_The problem_
Please copy out every line in the records below that includes the word "spatial".

_Provided records_
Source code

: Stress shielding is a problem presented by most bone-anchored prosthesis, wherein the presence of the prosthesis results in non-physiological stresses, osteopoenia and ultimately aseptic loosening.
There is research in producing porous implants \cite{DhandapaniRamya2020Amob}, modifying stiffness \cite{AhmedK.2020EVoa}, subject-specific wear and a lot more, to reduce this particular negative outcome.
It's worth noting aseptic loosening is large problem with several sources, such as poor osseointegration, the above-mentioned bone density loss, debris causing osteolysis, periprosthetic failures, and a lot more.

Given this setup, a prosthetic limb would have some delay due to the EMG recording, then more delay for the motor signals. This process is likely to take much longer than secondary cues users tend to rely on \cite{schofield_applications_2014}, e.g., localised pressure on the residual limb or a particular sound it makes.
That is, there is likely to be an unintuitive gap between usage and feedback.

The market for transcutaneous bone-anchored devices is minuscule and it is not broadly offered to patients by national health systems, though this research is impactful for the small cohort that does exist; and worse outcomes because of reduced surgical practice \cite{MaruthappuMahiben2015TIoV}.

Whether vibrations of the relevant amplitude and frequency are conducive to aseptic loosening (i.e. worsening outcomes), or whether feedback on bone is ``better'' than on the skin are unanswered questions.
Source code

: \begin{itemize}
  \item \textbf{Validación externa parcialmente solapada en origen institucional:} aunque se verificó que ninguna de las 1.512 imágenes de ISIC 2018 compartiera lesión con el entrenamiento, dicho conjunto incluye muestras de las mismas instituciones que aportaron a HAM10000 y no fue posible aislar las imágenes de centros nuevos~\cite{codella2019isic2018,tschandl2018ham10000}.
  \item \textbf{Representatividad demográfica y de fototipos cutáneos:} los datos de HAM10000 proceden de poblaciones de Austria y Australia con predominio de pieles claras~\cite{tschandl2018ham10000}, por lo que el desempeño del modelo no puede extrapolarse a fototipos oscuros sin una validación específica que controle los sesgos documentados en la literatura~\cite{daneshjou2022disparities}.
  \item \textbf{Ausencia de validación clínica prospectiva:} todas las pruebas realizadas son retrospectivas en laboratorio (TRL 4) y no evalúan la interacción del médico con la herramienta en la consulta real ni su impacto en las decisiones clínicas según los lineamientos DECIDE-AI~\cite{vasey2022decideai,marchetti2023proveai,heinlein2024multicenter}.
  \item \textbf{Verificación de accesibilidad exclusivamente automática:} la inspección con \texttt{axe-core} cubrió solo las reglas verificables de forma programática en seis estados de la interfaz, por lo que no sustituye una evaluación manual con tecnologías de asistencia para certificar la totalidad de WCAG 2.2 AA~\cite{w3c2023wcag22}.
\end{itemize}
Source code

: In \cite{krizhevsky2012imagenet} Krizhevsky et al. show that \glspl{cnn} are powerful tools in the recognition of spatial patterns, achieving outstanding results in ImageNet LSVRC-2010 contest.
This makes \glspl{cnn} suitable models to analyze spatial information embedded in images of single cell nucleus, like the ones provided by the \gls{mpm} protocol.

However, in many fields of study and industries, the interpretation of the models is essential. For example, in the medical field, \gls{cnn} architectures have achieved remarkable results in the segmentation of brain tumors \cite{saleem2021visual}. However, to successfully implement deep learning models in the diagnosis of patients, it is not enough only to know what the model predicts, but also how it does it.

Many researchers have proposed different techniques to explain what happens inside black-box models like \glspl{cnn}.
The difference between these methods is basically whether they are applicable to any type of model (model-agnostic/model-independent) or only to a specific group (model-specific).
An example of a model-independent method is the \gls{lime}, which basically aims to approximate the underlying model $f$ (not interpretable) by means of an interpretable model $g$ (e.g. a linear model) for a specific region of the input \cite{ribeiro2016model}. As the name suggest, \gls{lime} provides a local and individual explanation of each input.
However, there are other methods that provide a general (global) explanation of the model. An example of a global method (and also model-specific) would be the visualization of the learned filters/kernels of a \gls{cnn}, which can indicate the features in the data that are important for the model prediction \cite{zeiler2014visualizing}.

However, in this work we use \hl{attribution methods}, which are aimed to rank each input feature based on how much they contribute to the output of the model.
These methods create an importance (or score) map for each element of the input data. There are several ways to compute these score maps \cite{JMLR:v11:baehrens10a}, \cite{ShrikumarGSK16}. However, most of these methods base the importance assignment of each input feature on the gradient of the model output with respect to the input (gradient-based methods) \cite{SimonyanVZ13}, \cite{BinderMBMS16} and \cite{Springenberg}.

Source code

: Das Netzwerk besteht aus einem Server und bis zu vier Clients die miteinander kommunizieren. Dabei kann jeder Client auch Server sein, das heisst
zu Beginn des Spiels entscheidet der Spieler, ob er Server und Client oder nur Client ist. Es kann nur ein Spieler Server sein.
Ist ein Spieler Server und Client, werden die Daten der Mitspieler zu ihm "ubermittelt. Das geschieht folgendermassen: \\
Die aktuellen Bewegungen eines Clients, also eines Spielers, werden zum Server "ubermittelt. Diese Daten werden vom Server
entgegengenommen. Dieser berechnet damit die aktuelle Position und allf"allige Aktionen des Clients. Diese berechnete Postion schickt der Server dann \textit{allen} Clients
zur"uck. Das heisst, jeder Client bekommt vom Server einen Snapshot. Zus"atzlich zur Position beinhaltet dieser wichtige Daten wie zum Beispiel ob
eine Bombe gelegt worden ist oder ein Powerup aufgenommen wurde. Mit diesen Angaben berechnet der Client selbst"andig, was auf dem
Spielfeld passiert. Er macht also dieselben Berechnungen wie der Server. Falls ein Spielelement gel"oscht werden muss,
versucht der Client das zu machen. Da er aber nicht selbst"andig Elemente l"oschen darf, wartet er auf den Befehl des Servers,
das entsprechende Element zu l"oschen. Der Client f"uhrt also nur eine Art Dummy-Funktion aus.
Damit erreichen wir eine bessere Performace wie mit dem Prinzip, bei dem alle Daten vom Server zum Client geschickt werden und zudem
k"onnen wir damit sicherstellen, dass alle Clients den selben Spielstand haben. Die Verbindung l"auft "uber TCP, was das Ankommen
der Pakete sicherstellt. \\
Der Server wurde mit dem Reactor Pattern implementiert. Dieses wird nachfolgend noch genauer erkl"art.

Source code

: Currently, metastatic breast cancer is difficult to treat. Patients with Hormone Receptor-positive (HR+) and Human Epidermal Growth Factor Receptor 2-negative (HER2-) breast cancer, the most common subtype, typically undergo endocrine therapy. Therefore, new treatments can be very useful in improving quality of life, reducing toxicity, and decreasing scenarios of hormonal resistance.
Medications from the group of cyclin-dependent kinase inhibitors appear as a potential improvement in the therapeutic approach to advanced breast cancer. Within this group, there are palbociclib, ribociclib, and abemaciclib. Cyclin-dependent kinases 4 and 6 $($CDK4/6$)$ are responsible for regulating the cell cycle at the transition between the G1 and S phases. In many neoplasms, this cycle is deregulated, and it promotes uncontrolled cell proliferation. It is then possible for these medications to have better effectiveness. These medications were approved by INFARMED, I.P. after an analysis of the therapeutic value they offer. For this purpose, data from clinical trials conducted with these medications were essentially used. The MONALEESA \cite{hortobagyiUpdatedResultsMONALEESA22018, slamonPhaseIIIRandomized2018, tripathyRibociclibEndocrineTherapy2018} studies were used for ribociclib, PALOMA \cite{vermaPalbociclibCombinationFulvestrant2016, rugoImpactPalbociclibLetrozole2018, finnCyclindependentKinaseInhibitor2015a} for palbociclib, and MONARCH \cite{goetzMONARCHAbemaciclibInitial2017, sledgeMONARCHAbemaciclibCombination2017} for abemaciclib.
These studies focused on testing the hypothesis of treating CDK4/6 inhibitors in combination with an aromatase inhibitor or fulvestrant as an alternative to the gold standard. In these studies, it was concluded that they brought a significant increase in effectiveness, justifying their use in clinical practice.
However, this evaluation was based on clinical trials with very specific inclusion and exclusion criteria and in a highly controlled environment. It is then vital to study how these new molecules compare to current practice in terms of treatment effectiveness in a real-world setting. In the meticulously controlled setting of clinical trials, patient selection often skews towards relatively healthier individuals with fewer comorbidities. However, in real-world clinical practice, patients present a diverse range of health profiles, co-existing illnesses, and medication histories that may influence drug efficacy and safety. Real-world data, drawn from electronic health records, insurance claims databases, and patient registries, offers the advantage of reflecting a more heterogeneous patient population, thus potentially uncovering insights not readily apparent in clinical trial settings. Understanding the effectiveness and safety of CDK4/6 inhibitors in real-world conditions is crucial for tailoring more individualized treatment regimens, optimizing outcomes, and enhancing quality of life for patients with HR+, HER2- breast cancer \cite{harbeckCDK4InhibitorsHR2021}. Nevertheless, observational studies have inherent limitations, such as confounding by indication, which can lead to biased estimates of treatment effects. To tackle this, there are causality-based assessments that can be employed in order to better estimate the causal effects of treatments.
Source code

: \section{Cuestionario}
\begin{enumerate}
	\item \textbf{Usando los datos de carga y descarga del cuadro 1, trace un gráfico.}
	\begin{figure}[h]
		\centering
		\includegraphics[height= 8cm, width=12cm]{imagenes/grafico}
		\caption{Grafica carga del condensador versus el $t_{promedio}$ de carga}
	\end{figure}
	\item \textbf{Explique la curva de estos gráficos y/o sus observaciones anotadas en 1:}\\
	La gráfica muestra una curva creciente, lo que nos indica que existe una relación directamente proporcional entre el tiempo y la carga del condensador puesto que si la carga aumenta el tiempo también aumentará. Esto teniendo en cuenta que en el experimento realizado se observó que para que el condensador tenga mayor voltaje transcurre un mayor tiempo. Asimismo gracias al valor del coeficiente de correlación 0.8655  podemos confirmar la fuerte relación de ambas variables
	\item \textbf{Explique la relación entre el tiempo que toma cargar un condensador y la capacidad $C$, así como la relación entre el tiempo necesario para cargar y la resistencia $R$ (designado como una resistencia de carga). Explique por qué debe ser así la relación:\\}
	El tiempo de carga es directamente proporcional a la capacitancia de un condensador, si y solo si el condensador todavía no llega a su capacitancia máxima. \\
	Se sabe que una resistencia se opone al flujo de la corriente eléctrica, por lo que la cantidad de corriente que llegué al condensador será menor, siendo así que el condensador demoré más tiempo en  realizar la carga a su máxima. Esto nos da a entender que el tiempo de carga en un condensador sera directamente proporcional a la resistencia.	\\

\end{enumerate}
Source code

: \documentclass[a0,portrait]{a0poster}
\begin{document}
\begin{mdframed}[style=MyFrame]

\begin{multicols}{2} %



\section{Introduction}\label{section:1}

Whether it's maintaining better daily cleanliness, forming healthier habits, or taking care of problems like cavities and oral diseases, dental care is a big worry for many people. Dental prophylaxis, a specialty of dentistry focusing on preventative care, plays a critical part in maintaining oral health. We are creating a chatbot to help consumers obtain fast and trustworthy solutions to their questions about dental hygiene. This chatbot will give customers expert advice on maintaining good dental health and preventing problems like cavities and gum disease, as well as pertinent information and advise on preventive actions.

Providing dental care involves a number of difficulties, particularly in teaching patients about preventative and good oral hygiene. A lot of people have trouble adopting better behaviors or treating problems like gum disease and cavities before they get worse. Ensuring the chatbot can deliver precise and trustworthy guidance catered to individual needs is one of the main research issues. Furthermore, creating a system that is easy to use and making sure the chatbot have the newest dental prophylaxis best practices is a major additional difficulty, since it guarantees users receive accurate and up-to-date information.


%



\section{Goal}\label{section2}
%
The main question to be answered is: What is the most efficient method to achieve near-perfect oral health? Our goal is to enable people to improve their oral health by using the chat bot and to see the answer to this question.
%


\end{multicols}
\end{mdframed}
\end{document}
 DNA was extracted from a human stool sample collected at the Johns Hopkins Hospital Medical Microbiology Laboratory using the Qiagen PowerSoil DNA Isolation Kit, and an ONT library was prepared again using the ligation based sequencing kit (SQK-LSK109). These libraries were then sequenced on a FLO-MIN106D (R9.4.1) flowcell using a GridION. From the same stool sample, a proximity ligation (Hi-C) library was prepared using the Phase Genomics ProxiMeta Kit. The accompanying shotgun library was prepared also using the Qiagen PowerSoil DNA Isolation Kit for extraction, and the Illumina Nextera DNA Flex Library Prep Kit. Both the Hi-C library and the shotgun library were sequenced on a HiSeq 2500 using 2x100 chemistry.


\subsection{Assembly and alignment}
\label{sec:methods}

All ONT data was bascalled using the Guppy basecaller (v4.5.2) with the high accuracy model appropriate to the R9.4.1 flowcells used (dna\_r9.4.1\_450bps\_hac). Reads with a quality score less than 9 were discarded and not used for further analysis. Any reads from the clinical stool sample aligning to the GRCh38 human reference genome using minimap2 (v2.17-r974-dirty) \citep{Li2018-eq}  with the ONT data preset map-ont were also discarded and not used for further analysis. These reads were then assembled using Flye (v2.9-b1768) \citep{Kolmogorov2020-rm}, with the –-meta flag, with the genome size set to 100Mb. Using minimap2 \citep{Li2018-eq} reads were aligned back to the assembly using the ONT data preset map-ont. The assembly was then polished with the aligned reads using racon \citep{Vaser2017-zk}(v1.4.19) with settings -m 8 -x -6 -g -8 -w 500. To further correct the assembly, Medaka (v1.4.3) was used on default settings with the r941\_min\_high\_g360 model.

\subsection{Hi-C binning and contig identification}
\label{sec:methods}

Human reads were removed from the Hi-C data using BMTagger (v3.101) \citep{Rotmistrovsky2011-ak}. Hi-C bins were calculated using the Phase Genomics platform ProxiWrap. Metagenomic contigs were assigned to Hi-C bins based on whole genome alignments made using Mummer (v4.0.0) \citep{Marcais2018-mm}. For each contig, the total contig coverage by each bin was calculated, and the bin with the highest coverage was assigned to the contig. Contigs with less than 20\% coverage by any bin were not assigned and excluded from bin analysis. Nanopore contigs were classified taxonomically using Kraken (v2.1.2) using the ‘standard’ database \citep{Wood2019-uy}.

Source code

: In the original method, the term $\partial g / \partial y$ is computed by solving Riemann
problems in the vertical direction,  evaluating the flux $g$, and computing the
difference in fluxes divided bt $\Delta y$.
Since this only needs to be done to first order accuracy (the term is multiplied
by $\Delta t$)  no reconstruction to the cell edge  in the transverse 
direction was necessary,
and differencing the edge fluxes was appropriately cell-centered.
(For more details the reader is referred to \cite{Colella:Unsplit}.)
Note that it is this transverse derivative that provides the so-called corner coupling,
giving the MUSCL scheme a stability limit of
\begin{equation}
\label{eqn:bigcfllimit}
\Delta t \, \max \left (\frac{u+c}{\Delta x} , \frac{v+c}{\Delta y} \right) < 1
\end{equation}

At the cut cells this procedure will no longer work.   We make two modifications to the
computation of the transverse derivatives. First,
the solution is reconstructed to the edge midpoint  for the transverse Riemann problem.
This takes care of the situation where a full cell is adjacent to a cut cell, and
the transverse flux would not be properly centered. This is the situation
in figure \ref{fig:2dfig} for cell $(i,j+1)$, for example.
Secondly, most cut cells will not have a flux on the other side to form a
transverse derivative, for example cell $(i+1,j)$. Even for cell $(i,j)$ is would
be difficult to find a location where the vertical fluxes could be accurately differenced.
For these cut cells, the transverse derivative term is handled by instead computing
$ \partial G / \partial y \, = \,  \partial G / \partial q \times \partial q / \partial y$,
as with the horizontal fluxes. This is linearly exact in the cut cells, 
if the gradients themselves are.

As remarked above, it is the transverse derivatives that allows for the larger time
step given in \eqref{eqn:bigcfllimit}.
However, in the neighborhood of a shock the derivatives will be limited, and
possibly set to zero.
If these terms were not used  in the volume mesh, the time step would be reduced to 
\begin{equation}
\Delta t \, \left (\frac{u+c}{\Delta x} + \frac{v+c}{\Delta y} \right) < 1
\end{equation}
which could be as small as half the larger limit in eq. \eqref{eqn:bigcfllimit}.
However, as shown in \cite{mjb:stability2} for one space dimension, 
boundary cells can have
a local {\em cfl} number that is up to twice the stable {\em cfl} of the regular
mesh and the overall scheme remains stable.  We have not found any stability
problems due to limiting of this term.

_Written answer_
: In \cite{krizhevsky2012imagenet} Krizhevsky et al. show that \glspl{cnn} are powerful tools in the recognition of spatial patterns, achieving outstanding results in ImageNet LSVRC-2010 contest.
This makes \glspl{cnn} suitable models to analyze spatial information embedded in images of single cell nucleus, like the ones provided by the \gls{mpm} protocol.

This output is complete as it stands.